===== SOURCE RECORDS

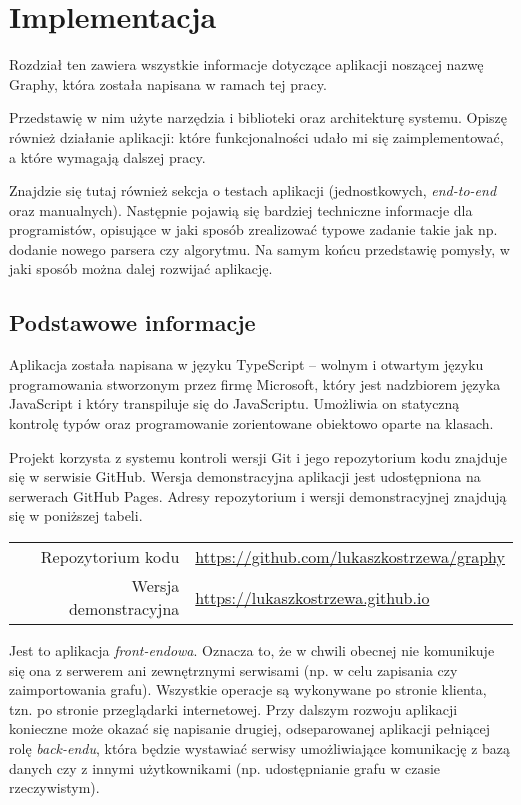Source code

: \chapter{Implementacja}

Rozdział ten zawiera wszystkie informacje dotyczące aplikacji noszącej nazwę Graphy, która została napisana w ramach tej pracy. 

Przedstawię w nim użyte narzędzia i biblioteki oraz architekturę systemu. Opiszę również działanie aplikacji: które funkcjonalności udało mi się zaimplementować, a które wymagają dalszej pracy. 

Znajdzie się tutaj również sekcja o testach aplikacji (jednostkowych, \textit{end-to-end} oraz manualnych). Następnie pojawią się bardziej techniczne informacje dla programistów, opisujące w jaki sposób zrealizować typowe zadanie takie jak np. dodanie nowego parsera czy algorytmu. Na samym końcu przedstawię pomysły, w jaki sposób można dalej rozwijać aplikację.

\section{Podstawowe informacje}

Aplikacja została napisana w języku TypeScript -- wolnym i otwartym języku programowania stworzonym przez firmę Microsoft, który jest nadzbiorem języka JavaScript i który transpiluje się do JavaScriptu. Umożliwia on statyczną kontrolę typów oraz programowanie zorientowane obiektowo oparte na klasach.

Projekt korzysta z systemu kontroli wersji Git i jego repozytorium kodu znajduje się w serwisie GitHub. Wersja demonstracyjna aplikacji jest udostępniona na serwerach GitHub Pages. Adresy repozytorium i wersji demonstracyjnej znajdują się w poniższej tabeli.

\bigskip\bigskip
\noindent\begin{tabularx}{\textwidth}{r|X|}
\cline{2-2}
  Repozytorium kodu & \href{https://github.com/lukaszkostrzewa/graphy}{https://github.com/lukaszkostrzewa/graphy} \\ 
\cline{2-2} 
 Wersja demonstracyjna & \href{https://lukaszkostrzewa.github.io}{https://lukaszkostrzewa.github.io} \\ 
\cline{2-2}
\end{tabularx} 
\bigskip\bigskip

Jest to aplikacja \textit{front-endowa}. Oznacza to, że w chwili obecnej nie komunikuje się ona z serwerem ani zewnętrznymi serwisami (np. w celu zapisania czy zaimportowania grafu). Wszystkie operacje są wykonywane po stronie klienta, tzn. po stronie przeglądarki internetowej. Przy dalszym rozwoju aplikacji konieczne może okazać się napisanie drugiej, odseparowanej aplikacji pełniącej rolę \textit{back-endu}, która będzie wystawiać serwisy umożliwiające komunikację z bazą danych czy z innymi użytkownikami (np. udostępnianie grafu w czasie rzeczywistym).

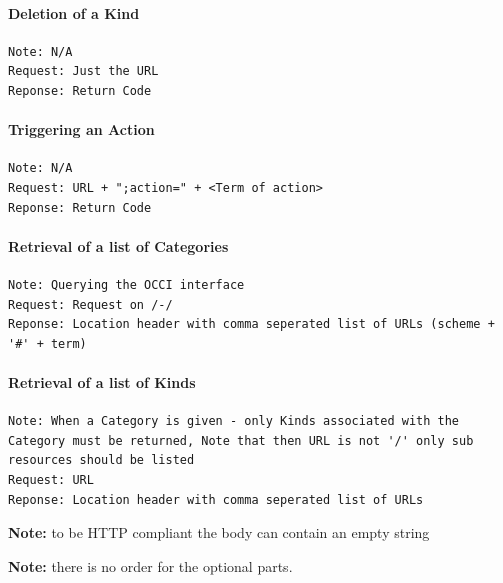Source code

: \documentclass[10pt,a4paper]{article}
\begin{document}
\paragraph{Deletion of a Kind}
\begin{verbatim}
Note: N/A
Request: Just the URL
Reponse: Return Code
\end{verbatim}

\paragraph{Triggering an Action}
\begin{verbatim}
Note: N/A
Request: URL + ";action=" + <Term of action>
Reponse: Return Code
\end{verbatim}

\paragraph{Retrieval of a list of Categories}
\begin{verbatim}
Note: Querying the OCCI interface
Request: Request on /-/
Reponse: Location header with comma seperated list of URLs (scheme + '#' + term)
\end{verbatim}

\paragraph{Retrieval of a list of Kinds}
\begin{verbatim}
Note: When a Category is given - only Kinds associated with the Category must be returned, Note that then URL is not '/' only sub resources should be listed
Request: URL
Reponse: Location header with comma seperated list of URLs
\end{verbatim}

\textbf{Note:} to be HTTP compliant the body can contain an empty string

\textbf{Note:} there is no order for the optional parts.

%



%
%
%
%
%
%
\end{document}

==========

--- EXERCISE ---
Give the records a second time exactly, keeping the images out.

--- TASK ANSWER ---
Source code

: \chapter{Implementacja}

Rozdział ten zawiera wszystkie informacje dotyczące aplikacji noszącej nazwę Graphy, która została napisana w ramach tej pracy. 

Przedstawię w nim użyte narzędzia i biblioteki oraz architekturę systemu. Opiszę również działanie aplikacji: które funkcjonalności udało mi się zaimplementować, a które wymagają dalszej pracy. 

Znajdzie się tutaj również sekcja o testach aplikacji (jednostkowych, \textit{end-to-end} oraz manualnych). Następnie pojawią się bardziej techniczne informacje dla programistów, opisujące w jaki sposób zrealizować typowe zadanie takie jak np. dodanie nowego parsera czy algorytmu. Na samym końcu przedstawię pomysły, w jaki sposób można dalej rozwijać aplikację.

\section{Podstawowe informacje}

Aplikacja została napisana w języku TypeScript -- wolnym i otwartym języku programowania stworzonym przez firmę Microsoft, który jest nadzbiorem języka JavaScript i który transpiluje się do JavaScriptu. Umożliwia on statyczną kontrolę typów oraz programowanie zorientowane obiektowo oparte na klasach.

Projekt korzysta z systemu kontroli wersji Git i jego repozytorium kodu znajduje się w serwisie GitHub. Wersja demonstracyjna aplikacji jest udostępniona na serwerach GitHub Pages. Adresy repozytorium i wersji demonstracyjnej znajdują się w poniższej tabeli.

\bigskip\bigskip
\noindent\begin{tabularx}{\textwidth}{r|X|}
\cline{2-2}
  Repozytorium kodu & \href{https://github.com/lukaszkostrzewa/graphy}{https://github.com/lukaszkostrzewa/graphy} \\ 
\cline{2-2} 
 Wersja demonstracyjna & \href{https://lukaszkostrzewa.github.io}{https://lukaszkostrzewa.github.io} \\ 
\cline{2-2}
\end{tabularx} 
\bigskip\bigskip

Jest to aplikacja \textit{front-endowa}. Oznacza to, że w chwili obecnej nie komunikuje się ona z serwerem ani zewnętrznymi serwisami (np. w celu zapisania czy zaimportowania grafu). Wszystkie operacje są wykonywane po stronie klienta, tzn. po stronie przeglądarki internetowej. Przy dalszym rozwoju aplikacji konieczne może okazać się napisanie drugiej, odseparowanej aplikacji pełniącej rolę \textit{back-endu}, która będzie wystawiać serwisy umożliwiające komunikację z bazą danych czy z innymi użytkownikami (np. udostępnianie grafu w czasie rzeczywistym).

Source code

: \documentclass[10pt,a4paper]{article}
\begin{document}
\paragraph{Deletion of a Kind}
\begin{verbatim}
Note: N/A
Request: Just the URL
Reponse: Return Code
\end{verbatim}

\paragraph{Triggering an Action}
\begin{verbatim}
Note: N/A
Request: URL + ";action=" + <Term of action>
Reponse: Return Code
\end{verbatim}

\paragraph{Retrieval of a list of Categories}
\begin{verbatim}
Note: Querying the OCCI interface
Request: Request on /-/
Reponse: Location header with comma seperated list of URLs (scheme + '#' + term)
\end{verbatim}

\paragraph{Retrieval of a list of Kinds}
\begin{verbatim}
Note: When a Category is given - only Kinds associated with the Category must be returned, Note that then URL is not '/' only sub resources should be listed
Request: URL
Reponse: Location header with comma seperated list of URLs
\end{verbatim}

\textbf{Note:} to be HTTP compliant the body can contain an empty string

\textbf{Note:} there is no order for the optional parts.

%



%
%
%
%
%
%
\end{document}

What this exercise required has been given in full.